§ 15. “And by the Authority of the Same.”

These words clearly show that, although on the face of the Act the Queen figures as the chief legislator, the Auctoritas by which the Constitution has been created is blended and conjoined in the Queen in Parliament. This is the modern practice in connection with the political organization of colonies and in the grant to them of the institutions of self-government.

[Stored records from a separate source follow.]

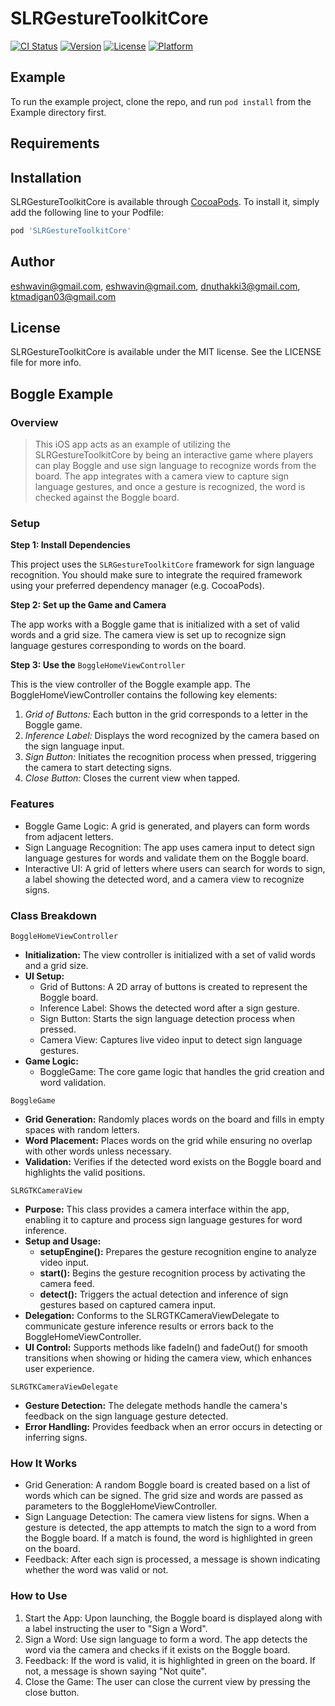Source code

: # SLRGestureToolkitCore

[![CI Status](https://img.shields.io/travis/eshwavin@gmail.com/SLRGestureToolkitCore.svg?style=flat)](https://travis-ci.org/eshwavin@gmail.com/SLRGestureToolkitCore)
[![Version](https://img.shields.io/cocoapods/v/SLRGestureToolkitCore.svg?style=flat)](https://cocoapods.org/pods/SLRGestureToolkitCore)
[![License](https://img.shields.io/cocoapods/l/SLRGestureToolkitCore.svg?style=flat)](https://cocoapods.org/pods/SLRGestureToolkitCore)
[![Platform](https://img.shields.io/cocoapods/p/SLRGestureToolkitCore.svg?style=flat)](https://cocoapods.org/pods/SLRGestureToolkitCore)

## Example

To run the example project, clone the repo, and run `pod install` from the Example directory first.

## Requirements

## Installation

SLRGestureToolkitCore is available through [CocoaPods](https://cocoapods.org). To install
it, simply add the following line to your Podfile:

```ruby
pod 'SLRGestureToolkitCore'
```

## Author

eshwavin@gmail.com, eshwavin@gmail.com, dnuthakki3@gmail.com, ktmadigan03@gmail.com

## License

SLRGestureToolkitCore is available under the MIT license. See the LICENSE file for more info.

## Boggle Example

### Overview
>This iOS app acts as an example of utilizing the SLRGestureToolkitCore by being an interactive game where players can play Boggle and use sign language to recognize words from the board. The app integrates with a camera view to capture sign language gestures, and once a gesture is recognized, the word is checked against the Boggle board.

### Setup
**Step 1: Install Dependencies**

This project uses the `SLRGestureToolkitCore` framework for sign language recognition. You should make sure to integrate the required framework using your preferred dependency manager (e.g. CocoaPods).

**Step 2: Set up the Game and Camera**

The app works with a Boggle game that is initialized with a set of valid words and a grid size. The camera view is set up to recognize sign language gestures corresponding to words on the board.

**Step 3: Use the** `BoggleHomeViewController`

This is the view controller of the Boggle example app. The BoggleHomeViewController contains the following key elements:
1.	*Grid of Buttons:* Each button in the grid corresponds to a letter in the Boggle game.
2.	*Inference Label:* Displays the word recognized by the camera based on the sign language input.
3.	*Sign Button:* Initiates the recognition process when pressed, triggering the camera to start detecting signs.
4.	*Close Button:* Closes the current view when tapped.


### Features

- Boggle Game Logic: A grid is generated, and players can form words from adjacent letters.
- Sign Language Recognition: The app uses camera input to detect sign language gestures for words and validate them on the Boggle board.
- Interactive UI: A grid of letters where users can search for words to sign, a label showing the detected word, and a camera view to recognize signs.

### Class Breakdown

`BoggleHomeViewController`
- **Initialization:** The view controller is initialized with a set of valid words and a grid size.
- **UI Setup:**
	- Grid of Buttons: A 2D array of buttons is created to represent the Boggle board.
	- Inference Label: Shows the detected word after a sign gesture.
	- Sign Button: Starts the sign language detection process when pressed.
	- Camera View: Captures live video input to detect sign language gestures.
- **Game Logic:**
	- BoggleGame: The core game logic that handles the grid creation and word validation.

`BoggleGame`
- **Grid Generation:** Randomly places words on the board and fills in empty spaces with random letters.
- **Word Placement:** Places words on the grid while ensuring no overlap with other words unless necessary.
- **Validation:** Verifies if the detected word exists on the Boggle board and highlights the valid positions.

`SLRGTKCameraView`
- **Purpose:** This class provides a camera interface within the app, enabling it to capture and process sign language gestures for word inference.
- **Setup and Usage:**
	- **setupEngine():** Prepares the gesture recognition engine to analyze video input.
	- **start():** Begins the gesture recognition process by activating the camera feed.
	- **detect():** Triggers the actual detection and inference of sign gestures based on captured camera input.
- **Delegation:** Conforms to the SLRGTKCameraViewDelegate to communicate gesture inference results or errors back to the BoggleHomeViewController.
- **UI Control:** Supports methods like fadeIn() and fadeOut() for smooth transitions when showing or hiding the camera view, which enhances user experience.


`SLRGTKCameraViewDelegate`
- **Gesture Detection:** The delegate methods handle the camera's feedback on the sign language gesture detected.
- **Error Handling:** Provides feedback when an error occurs in detecting or inferring signs.


### How It Works
- Grid Generation: A random Boggle board is created based on a list of words which can be signed. The grid size and words are passed as parameters to the BoggleHomeViewController.
- Sign Language Detection: The camera view listens for signs. When a gesture is detected, the app attempts to match the sign to a word from the Boggle board. If a match is found, the word is highlighted in green on the board.
- Feedback: After each sign is processed, a message is shown indicating whether the word was valid or not.



### How to Use

1.	Start the App: Upon launching, the Boggle board is displayed along with a label instructing the user to "Sign a Word".
2.	Sign a Word: Use sign language to form a word. The app detects the word via the camera and checks if it exists on the Boggle board.
3.	Feedback: If the word is valid, it is highlighted in green on the board. If not, a message is shown saying "Not quite".
4.	Close the Game: The user can close the current view by pressing the close button.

In the early stages of English and British colonization, the Crown, without parliamentary sanction, expressed or implied, but in the exercise of its admitted prerogative, was accustomed to grant to newly settled, ceded, or conquered provinces, Patents and Charters, containing directly or indirectly authority to establish local Legislative Assemblies endowed with the power to pass laws for the peace, order and good government of such countries:—

“On obtaining a country, or colony, the Crown has sometimes thought fit, by particular express provisions under the Great Seal, to create and form the several parts of the Constitution of a new Government; and at other times has only granted general

  ― 309 ―
powers to the Governor to frame such a Constitution, as he should think fit, with the advice of a Council, consisting of a certain number of the most competent inhabitants, subject to the approbation or disallowance of the Crown. In most instance there are three departments forming the colonial government, each of which deserves attention. 1st. The governor, who derives power from, and is substantially a mere servant or deputy of, the Crown, appointed by commission under the Great Seal. The criterion for his rules of conduct are the king's instructions, under the sign-manual. 2nd. The colonial councils, which derive their authority, both executive and legislative, from the king's instructions to the governor. 3rd. The representative assemblies chosen by certain classes of the colonial inhabitants. The right of granting this assembly is vested exclusively in the Crown, subject to after regulations by the local legislatures.” (Petersdorff, Vol. v. p. 543.)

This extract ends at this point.